Data for this task Block Start

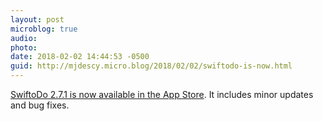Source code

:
 ```yaml
---
layout: post
microblog: true
audio: 
photo: 
date: 2018-02-02 14:44:53 -0500
guid: http://mjdescy.micro.blog/2018/02/02/swiftodo-is-now.html
---
```

[SwiftoDo 2.7.1 is now available in the App Store](https://itunes.apple.com/us/app/swiftodo-task-list-for-todo.txt/id1073798440?ls=1&mt=8). It includes minor updates and bug fixes. 
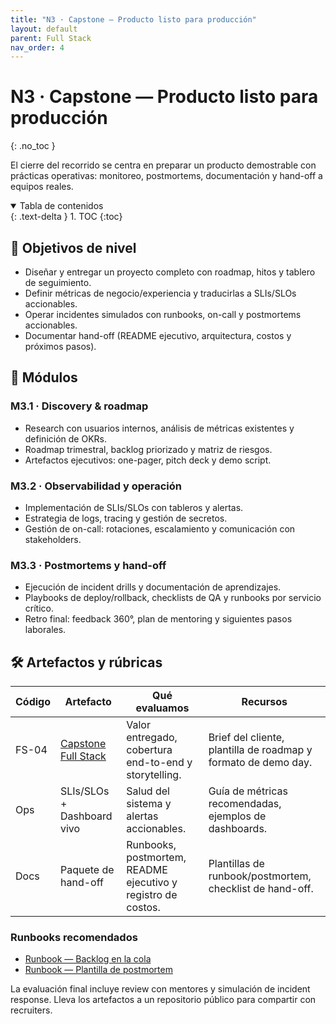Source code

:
 ```yaml
---
title: "N3 · Capstone — Producto listo para producción"
layout: default
parent: Full Stack
nav_order: 4
---
```


# N3 · Capstone — Producto listo para producción
{: .no_toc }

El cierre del recorrido se centra en preparar un producto demostrable con prácticas operativas: monitoreo, postmortems, documentación y hand-off a equipos reales.

<details open markdown="block">
  <summary>Tabla de contenidos</summary>
  {: .text-delta }
1. TOC
{:toc}
</details>

## 🎯 Objetivos de nivel

- Diseñar y entregar un proyecto completo con roadmap, hitos y tablero de seguimiento.
- Definir métricas de negocio/experiencia y traducirlas a SLIs/SLOs accionables.
- Operar incidentes simulados con runbooks, on-call y postmortems accionables.
- Documentar hand-off (README ejecutivo, arquitectura, costos y próximos pasos).

## 🧭 Módulos

### M3.1 · Discovery & roadmap
- Research con usuarios internos, análisis de métricas existentes y definición de OKRs.
- Roadmap trimestral, backlog priorizado y matriz de riesgos.
- Artefactos ejecutivos: one-pager, pitch deck y demo script.

### M3.2 · Observabilidad y operación
- Implementación de SLIs/SLOs con tableros y alertas.
- Estrategia de logs, tracing y gestión de secretos.
- Gestión de on-call: rotaciones, escalamiento y comunicación con stakeholders.

### M3.3 · Postmortems y hand-off
- Ejecución de incident drills y documentación de aprendizajes.
- Playbooks de deploy/rollback, checklists de QA y runbooks por servicio crítico.
- Retro final: feedback 360°, plan de mentoring y siguientes pasos laborales.

## 🛠️ Artefactos y rúbricas

| Código | Artefacto | Qué evaluamos | Recursos |
| --- | --- | --- | --- |
| FS-04 | [Capstone Full Stack](/legacy/assignments-fullstack/fs-04-capstone/) | Valor entregado, cobertura end-to-end y storytelling. | Brief del cliente, plantilla de roadmap y formato de demo day. |
| Ops | SLIs/SLOs + Dashboard vivo | Salud del sistema y alertas accionables. | Guía de métricas recomendadas, ejemplos de dashboards. |
| Docs | Paquete de hand-off | Runbooks, postmortem, README ejecutivo y registro de costos. | Plantillas de runbook/postmortem, checklist de hand-off. |

### Runbooks recomendados
- [Runbook — Backlog en la cola](/saas-devops-course/templates/runbooks/queue-backlog/)
- [Runbook — Plantilla de postmortem](/saas-devops-course/templates/runbooks/postmortem-template/)

La evaluación final incluye review con mentores y simulación de incident response. Lleva los artefactos a un repositorio público para compartir con recruiters.
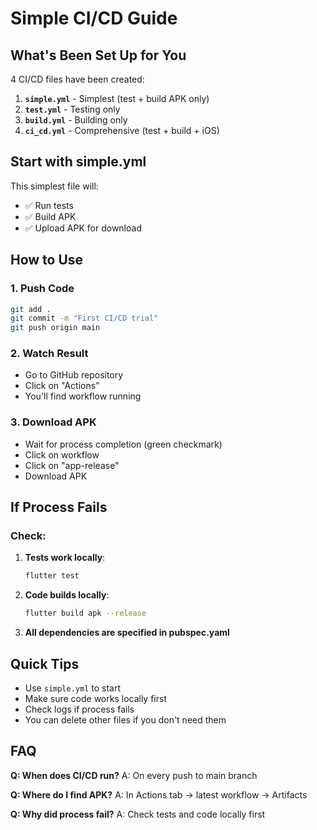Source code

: # Simple CI/CD Guide

## What's Been Set Up for You

4 CI/CD files have been created:

1. **`simple.yml`** - Simplest (test + build APK only)
2. **`test.yml`** - Testing only
3. **`build.yml`** - Building only
4. **`ci_cd.yml`** - Comprehensive (test + build + iOS)

## Start with simple.yml

This simplest file will:
- ✅ Run tests
- ✅ Build APK
- ✅ Upload APK for download

## How to Use

### 1. Push Code
```bash
git add .
git commit -m "First CI/CD trial"
git push origin main
```

### 2. Watch Result
- Go to GitHub repository
- Click on "Actions"
- You'll find workflow running

### 3. Download APK
- Wait for process completion (green checkmark)
- Click on workflow
- Click on "app-release"
- Download APK

## If Process Fails

### Check:
1. **Tests work locally**:
   ```bash
   flutter test
   ```

2. **Code builds locally**:
   ```bash
   flutter build apk --release
   ```

3. **All dependencies are specified in pubspec.yaml**

## Quick Tips

- Use `simple.yml` to start
- Make sure code works locally first
- Check logs if process fails
- You can delete other files if you don't need them

## FAQ

**Q: When does CI/CD run?**
A: On every push to main branch

**Q: Where do I find APK?**
A: In Actions tab → latest workflow → Artifacts

**Q: Why did process fail?**
A: Check tests and code locally first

Data for this task Block End

Read the data above. Pull out each line in which the string "Full" appears.

Completed exercise:
parent: Full Stack
| FS-04 | [Capstone Full Stack](/legacy/assignments-fullstack/fs-04-capstone/) | Valor entregado, cobertura end-to-end y storytelling. | Brief del cliente, plantilla de roadmap y formato de demo day. |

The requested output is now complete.